A Jewish boy who had witnessed the destruction of the synagogue in the village of Hoengen was another child who was allowed to live in Britain later wrote: "Standing at the window of the train, I was suddenly overcome with a maiming certainty that I would never see my father and mother again. There they stood, lonely, and with the sadness of death... It was the first and last time in my life that I had seen them both weep. Now and then my mother would stretch her hand out, as if to grasp mine - but the hand fell back, knowing it could never reach.

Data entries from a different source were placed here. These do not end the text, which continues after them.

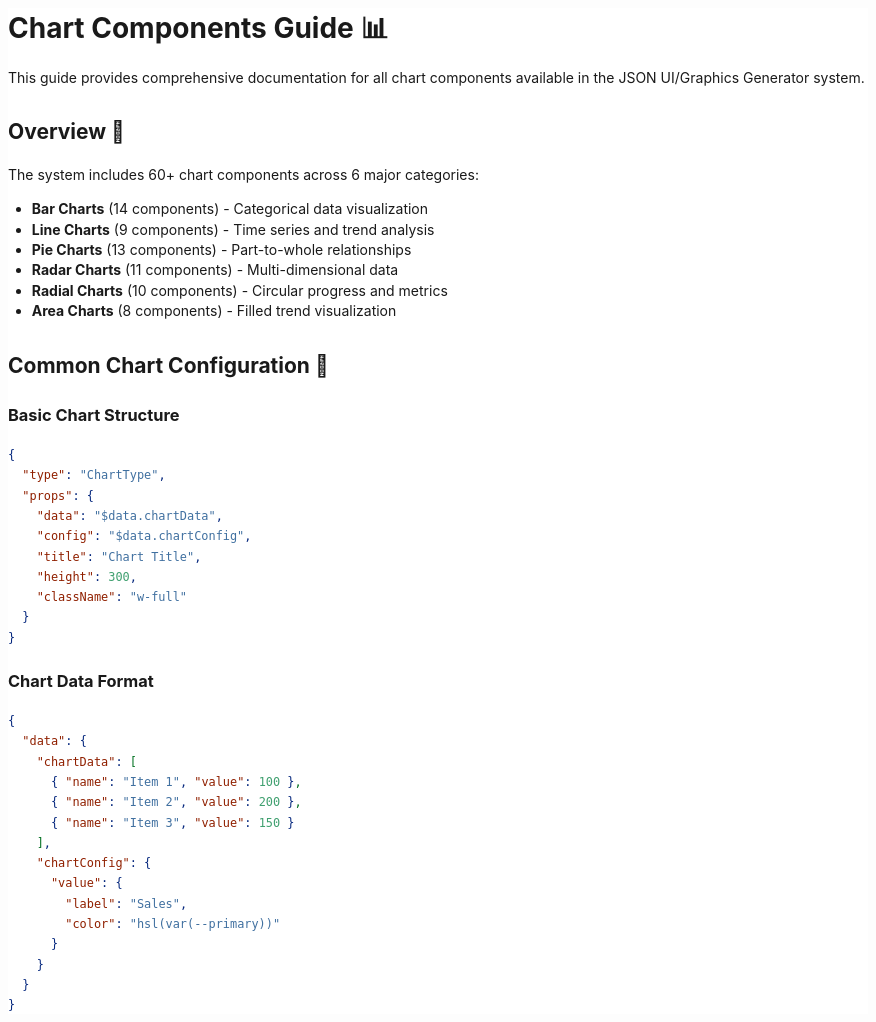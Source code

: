 # Chart Components Guide 📊

This guide provides comprehensive documentation for all chart components available in the JSON UI/Graphics Generator system.

## Overview 🎯

The system includes 60+ chart components across 6 major categories:
- **Bar Charts** (14 components) - Categorical data visualization
- **Line Charts** (9 components) - Time series and trend analysis
- **Pie Charts** (13 components) - Part-to-whole relationships
- **Radar Charts** (11 components) - Multi-dimensional data
- **Radial Charts** (10 components) - Circular progress and metrics
- **Area Charts** (8 components) - Filled trend visualization

## Common Chart Configuration 🔧

### Basic Chart Structure
```json
{
  "type": "ChartType",
  "props": {
    "data": "$data.chartData",
    "config": "$data.chartConfig",
    "title": "Chart Title",
    "height": 300,
    "className": "w-full"
  }
}
```

### Chart Data Format
```json
{
  "data": {
    "chartData": [
      { "name": "Item 1", "value": 100 },
      { "name": "Item 2", "value": 200 },
      { "name": "Item 3", "value": 150 }
    ],
    "chartConfig": {
      "value": {
        "label": "Sales",
        "color": "hsl(var(--primary))"
      }
    }
  }
}
```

Can the world ever justify the pain that burned in my father's eyes?... As the train pulled out of the station to wheel me to safety, I leant my face against the cold glass of the window, and wept bitterly." His parents died in an extermination camp three years later. (151)

Kristallnacht (Crystal Night)
Jewish children arriving in London from Germany (July, 1939)

In a leading article in Pravda compared the treatment of Jews in Nazi Germany with the pogroms in Tsarist Russia: "The economic difficulties and the discontent of the masses have forced the fascist leaders to resort to a pogrom against the Jews to distract the attention of the masses from grave problems within the country... But anti-semitic pogroms did not save the Tsarist monarchy, and they will not save German fascism from destruction." (152) However, although the Soviet Union was willing to admit communists fleeing from Germany it did nothing to encourage Jewish emigration and rejected requests by the League of Nations High Commissioner for German Refugees to take in people seeking help. (153)

On 9th February, 1939, Senator Robert F. Wagner, introduced a Senate Resolution that would have allowed 20,000 German Jewish refugee children of fourteen and under into the United States. One argument raised against the bill was that the admission of these refugee children "would be against the laws of God, and therefore would open a wedge for a later request for the admission of 40,000 adults - the parents of the children in question". One newspaper claimed that America should concentrate on looking after its own children. Another objection raised was that the bill would create a dangerous precedent that would result in the wholesale breakdown of the existing immigration statutes. The bill "died in committee" and no further action was taken. (154)

An estimated 30,000 Jews were sent to concentration camps after Kristallnacht. (155) Up until this time these camps had been mainly for political prisoners. However, in January 1939, Reinhard Heydrich ordered police authorities all over Germany to release all Jewish concentration camp prisoners who had emigration papers. They were to be told that they would be returned to the camp for life if they ever came back to Germany. (156)

Josef Stone later recalled that his father benefited by Heydrich's order as he was released from Dachau after he had obtained permission to emigrate to the United States. "He was away for about four or five weeks... I remember that when he came home, it was late in the evening. I remember when he rang the doorbell he looked strange to us. Although he never had much hair... now he was completely bald." (157)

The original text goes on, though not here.